With his long reach and his ability to break up plays and create shorthanded chances, 6-foot-5 center Kevin Hayes has helped upgrade the Flyers’ penalty kill.
The former Boston College standout has also bolstered the first power-play unit. That has pushed Sean Couturier to the second power play and, in the first two games, has given the units more balance.
The power play received goals from Hayes and Ivan Provorov in Wednesday’s 4-0 win over New Jersey, but it was the penalty kill that had the fans standing after it killed a rare five-on-three that lasted a full two minutes.
“I take pride in playing defense, especially on the PK,” Hayes said after the Flyers killed off five penalties to stifle the Devils. "It’s a job not a lot of guys like to do, but I enjoy it. Whatever helps the team here, that’s what I am here to do.”
Hayes, however, wasn’t able to help snuff out the most important power play of the night. Neither was Sean Couturier. Both were in the penalty box, forcing the Flyers to face the five-on-three without two of their best penalty killers.
Couturier said he and Hayes were “nervous” as they sat in the box.
But players used at various times on the two-minute penalty kill — Scott Laughton, Michael Raffl, Justin Braun, Provorov, Robert Hagg and Matt Niskanen — calmed them.
Oh, and Carter Hart. Especially Hart, the unflappable 21-year-old goalie who became the youngest player in Flyers history to register a shutout.
Hart made three saves during the Devils’ two-man advantage, including a had-to-see-it-to-believe-it acrobatic stop on Taylor Hall, maintaining the Flyers’ 1-0 lead.
“It was huge,” winger Travis Konecny said. "We have a player-of-the-game helmet, and I said I should have given it to the whole five-on-three crew. Obviously, Hartsy’s save is a huge momentum swing for us, but the five-on-three was unbelievable for us and I think that is almost bigger than a goal sometimes when you get that momentum and you can come off that. You can hear the crowd because they know how big of a kill it is.”
Konecny, who had the helmet because of his three-point performance in the previous game, presented it to Hart.
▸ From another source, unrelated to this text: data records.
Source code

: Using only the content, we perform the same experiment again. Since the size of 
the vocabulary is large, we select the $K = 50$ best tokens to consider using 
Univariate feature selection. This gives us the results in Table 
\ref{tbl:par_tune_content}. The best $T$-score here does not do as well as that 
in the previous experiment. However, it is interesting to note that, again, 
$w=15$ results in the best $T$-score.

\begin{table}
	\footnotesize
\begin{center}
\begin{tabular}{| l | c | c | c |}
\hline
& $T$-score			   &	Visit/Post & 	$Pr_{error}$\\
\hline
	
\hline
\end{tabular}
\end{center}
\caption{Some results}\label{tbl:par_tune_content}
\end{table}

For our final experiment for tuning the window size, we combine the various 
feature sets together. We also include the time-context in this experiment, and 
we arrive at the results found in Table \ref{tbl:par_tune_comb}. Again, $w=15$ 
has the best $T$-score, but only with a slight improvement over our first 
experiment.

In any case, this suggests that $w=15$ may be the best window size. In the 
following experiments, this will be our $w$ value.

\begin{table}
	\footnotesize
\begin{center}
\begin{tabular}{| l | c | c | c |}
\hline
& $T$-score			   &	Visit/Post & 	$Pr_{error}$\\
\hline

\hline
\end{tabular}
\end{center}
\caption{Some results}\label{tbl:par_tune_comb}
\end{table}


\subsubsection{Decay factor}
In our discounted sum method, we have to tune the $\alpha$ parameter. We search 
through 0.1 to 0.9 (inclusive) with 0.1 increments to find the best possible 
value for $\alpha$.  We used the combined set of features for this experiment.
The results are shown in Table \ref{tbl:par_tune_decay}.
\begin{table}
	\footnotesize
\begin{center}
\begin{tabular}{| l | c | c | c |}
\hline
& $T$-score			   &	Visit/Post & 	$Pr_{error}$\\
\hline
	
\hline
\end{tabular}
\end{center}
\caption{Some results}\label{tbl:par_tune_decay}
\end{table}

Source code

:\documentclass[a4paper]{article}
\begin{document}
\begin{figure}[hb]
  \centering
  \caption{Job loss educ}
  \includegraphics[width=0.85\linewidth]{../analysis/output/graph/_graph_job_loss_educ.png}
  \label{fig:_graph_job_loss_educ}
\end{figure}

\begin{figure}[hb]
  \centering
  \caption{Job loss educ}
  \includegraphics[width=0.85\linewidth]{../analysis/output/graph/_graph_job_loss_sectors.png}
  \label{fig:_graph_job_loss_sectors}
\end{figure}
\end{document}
“Our PK was awesome,” Hart said. “I think those first two power plays, they generated nothing. And on the five-on-three, for sure they are going to generate a couple of things, but we limited them to not a lot of opportunities.”
Alain Vigneaut, the Flyers’ new coach, said “it’s not the number of saves, but the timing of the saves and the quality of the saves” that are important. “Carter kept us in the lead. We were able to go into the third and continue what we had done in the second and just take the game to them.”
The Flyers turned the game into a rout with three third-period goals.
In the first two games, the Flyers’ new assistant coaches have the penalty kill (directed by Mike Yeo) and power play (directed by Michel Therrien) looking sharp. Both units struggled most of last season.
The power play was 2-for-4 Wednesday and is 3-for-7 through the two games.
“I think everyone is buying in more,” said Provorov, who had a power-play goal and an assist. “On the PK, we’re willing to sacrifice; every single guy that goes out there. On the power play, the guys are following the systems that the coaches gave us. It’s been helping us so far.”
Hayes, who played his first regular-season game as a Flyer at the Wells Fargo Center, was impressed with the arena’s atmosphere.
“It was awesome. The place was buzzing,” he said. “It was electric in there. It’s nice to have my mom and dad and some family and friends here. They are probably more excited than I am about the goal, to be honest, but that place was electric tonight. As long as we keep winning, I think it will be the same way.”
First, the Flyers have to travel to Western Canada for games against Vancouver, Calgary, and Edmonton.
On Saturday night, they will face the Canucks and try to start the season 3-0 for the first since 2011-12.